Enfin, il y le cas de cantons comme l’Argovie, qui ont introduit un procédé dit de splitting en lieu et place de ce qui précède: dans ce système, on additionne les revenus du couple, mais on les divise ensuite par deux (splitting intégral) ou par un pourcentage légèrement supérieur à 50% (splitting partiel).
Ces disparités font que selon le canton, le même revenu, voire l’état civil peuvent entraîner des taxations fort différentes, indépendamment du barème d’imposition. A titre d’exemple: Bâle-Ville a certes un taux d’imposition élevé, mais de généreuses déductions sociales font qu’une famille avec deux enfants ne commence à payer des impôts qu’à partir d’un revenu brut de 66 000 francs. En dessous de ce seuil, les familles ne payent pas d’impôts. Dans le canton de Zurich, par contre, les familles payent déjà des impôts à partir d’un revenu brut de 39 000 francs. Et en Appenzell Rhodes-Intérieures, ce seuil se situe même à 23 000 francs. Vous trouverez d’autres effets concrets tirés de la pratique dans notre article: «Le montant de vos impôts selon les cantons».
Les déductions pour enfants font également partie des déductions sociales. Nous en parlerons en détails dans la deuxième partie de notre série dédiée à la fiscalité: Famille et partenariat (parution le 29 janvier).
6. Le leasing automobile n’est pas intéressant sur le plan fiscal
Fiscalement parlant, les personnes qui ne souhaitent pas payer leur voiture en espèces ont intérêt à souscrire un crédit privé plutôt qu’un leasing. En effet, les mensualités de leasing ne sont pas déductibles, contrairement aux intérêts débiteurs. Comme l’objet reste la propriété de la société de leasing, les mensualités ne représentent pas des intérêts débiteurs, mais simplement des frais en échange d’un droit d’usage. Vous trouverez davantage d’informations sur ce thème ici.
7. Conserver ses justificatifs de frais de maladie – une franchise élevée offre des avantages
Les frais de santé payés par le contribuable peuvent être déduits de l’impôt fédéral sur le revenu. Concrètement, cela concerne la franchise de caisse-maladie, la quote-part personnelle et les factures non prises en charge par la caisse-maladie. Cette règle s’applique uniquement lorsque le montant dépasse 5% du revenu net. Le seuil est identique dans la plupart des cantons. Mais certains sont plus généreux et appliquent des seuils inférieurs: c’est le cas de cantons de SZ et de GL (3%), de SG et du VS (2%) ainsi que de GE (0,5%). BL permet même de déduire tous les frais.

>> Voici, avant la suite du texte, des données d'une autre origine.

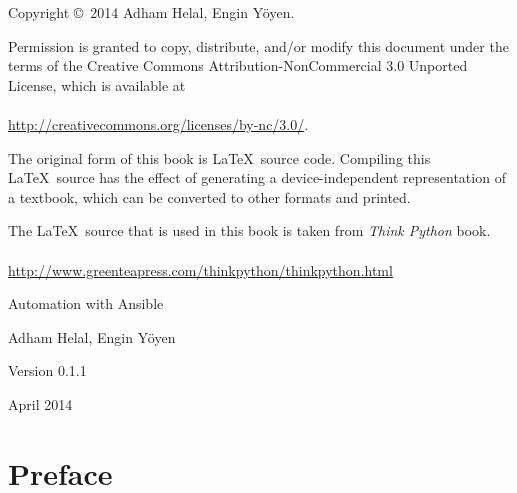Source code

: \documentclass[10pt]{book}
\newcommand{\thetitle}{Automation with Ansible}
\newcommand{\theversion}{0.1.1}
\newcommand{\thedate}{April 2014}
\begin{document}
\begin{latexonly}

\pagebreak
\thispagestyle{empty}

{\small
Copyright \copyright~2014 Adham Helal, Engin Yöyen.


\vspace{0.2in}



Permission is granted to copy, distribute, and/or modify this document
under the terms of the Creative Commons Attribution-NonCommercial 3.0 Unported
License, which is available at 
\\
\\
\url{http://creativecommons.org/licenses/by-nc/3.0/}.

The original form of this book is \LaTeX\ source code.  Compiling this
\LaTeX\ source has the effect of generating a device-independent
representation of a textbook, which can be converted to other formats
and printed. 

The \LaTeX\ source that is used in this book is taken from \emph{Think Python} book.
\\
\\
\url{http://www.greenteapress.com/thinkpython/thinkpython.html}




\vspace{0.2in}

} %

\end{latexonly}



\begin{htmlonly}


{\Large \thetitle}

{\large Adham Helal, Engin Yöyen}

Version \theversion

\thedate

\setcounter{chapter}{-1}

\end{htmlonly}

\fi



\chapter{Preface}
\end{document}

Toutefois, afin de pouvoir déduire ces frais, il faudra être en mesure de présenter les justificatifs correspondants à l’administration fiscale. Les reçus et factures doivent donc être conservés soigneusement, notamment lors de l’achat de médicaments prescrits par un médecin ou de consultations dentaires.
Il faut savoir en outre que la déduction fiscale des frais de maladie peut dépendre du montant de la franchise d’assurance maladie choisie, tout particulièrement pour les revenus nets bas. Les calculs suivants illustrent ce rapport de cause à effet:
Calcul | ||
---|---|---|
Revenu net: | 50'000 francs | |
Limite correspondante de 5%: | 2500 francs | |
Cas 1 | Cas 2 | |
Franchise | 2500 francs | 300 francs |
Quote-part | 700 francs | 700 francs |
Frais de dentiste | 800 francs | 800 francs |
Coûts totaux | 4000 francs | 1800 francs |
Déduction du revenu | 1500 francs | pas de déduction |
Hypothèses:
- déduction forfaitaire pour primes d’assurance maladie
- factures de médecin d’un total de 10 000 francs (remarque: une fois la franchise épuisée, la quote-part personnelle de 10% s’applique jusqu’au montant maximum de 700 francs)
8. De quoi faut-il tenir compte pour les dons?
Les dons aux organisations d’intérêt général sont déductibles de l’impôt fédéral et, dans la plupart des cantons, jusqu’à 20% du revenu brut ou net (JU et TI seulement 10%, NE 5%). Seul Bâle-Campagne ne connaît pas de plafond en la matière. Certains cantons appliquent toutefois un montant minimum, et c’est à Saint-Gall qu’il est le plus élevé, avec 500 francs. Des différences existent également en ce qui concerne les justificatifs exigés: alors qu’à Obwald, tous les dons doivent être dûment attestés, ce n’est le cas en Thurgovie qu’à partir d’un montant supérieur à 1000 francs. Afin d’éviter de longues discussions, la plupart des cantons publient sur Internet la liste des organismes d’entraide qu’ils reconnaissent.
Les cotisations versées aux partis politiques sont déductibles de l’impôt fédéral jusqu’à 10 100 francs. Les cantons permettent de déduire entre 0 (AI) et 20 000 francs (SG, SO, ZG et ZH).
9. Les activités en tant que pompier et autorité administrative sont récompensées
Depuis l’année fiscale 2013, la solde versée pour le service de feu est exonérée de l’impôt fédéral jusqu’à 5000 francs. Tous les cantons ont également introduit cette franchise fiscale fin 2014. Par ailleurs, certains cantons appliquent une franchise fiscale pour les activités secondaires en faveur d’autorités communales, cantonales, scolaires et ecclésiastiques. A Zurich par exemple, l’indemnité peut être intégralement déduite jusqu’à 8000 francs ainsi que 20% du montant restant, dans la limite de 12 000 francs.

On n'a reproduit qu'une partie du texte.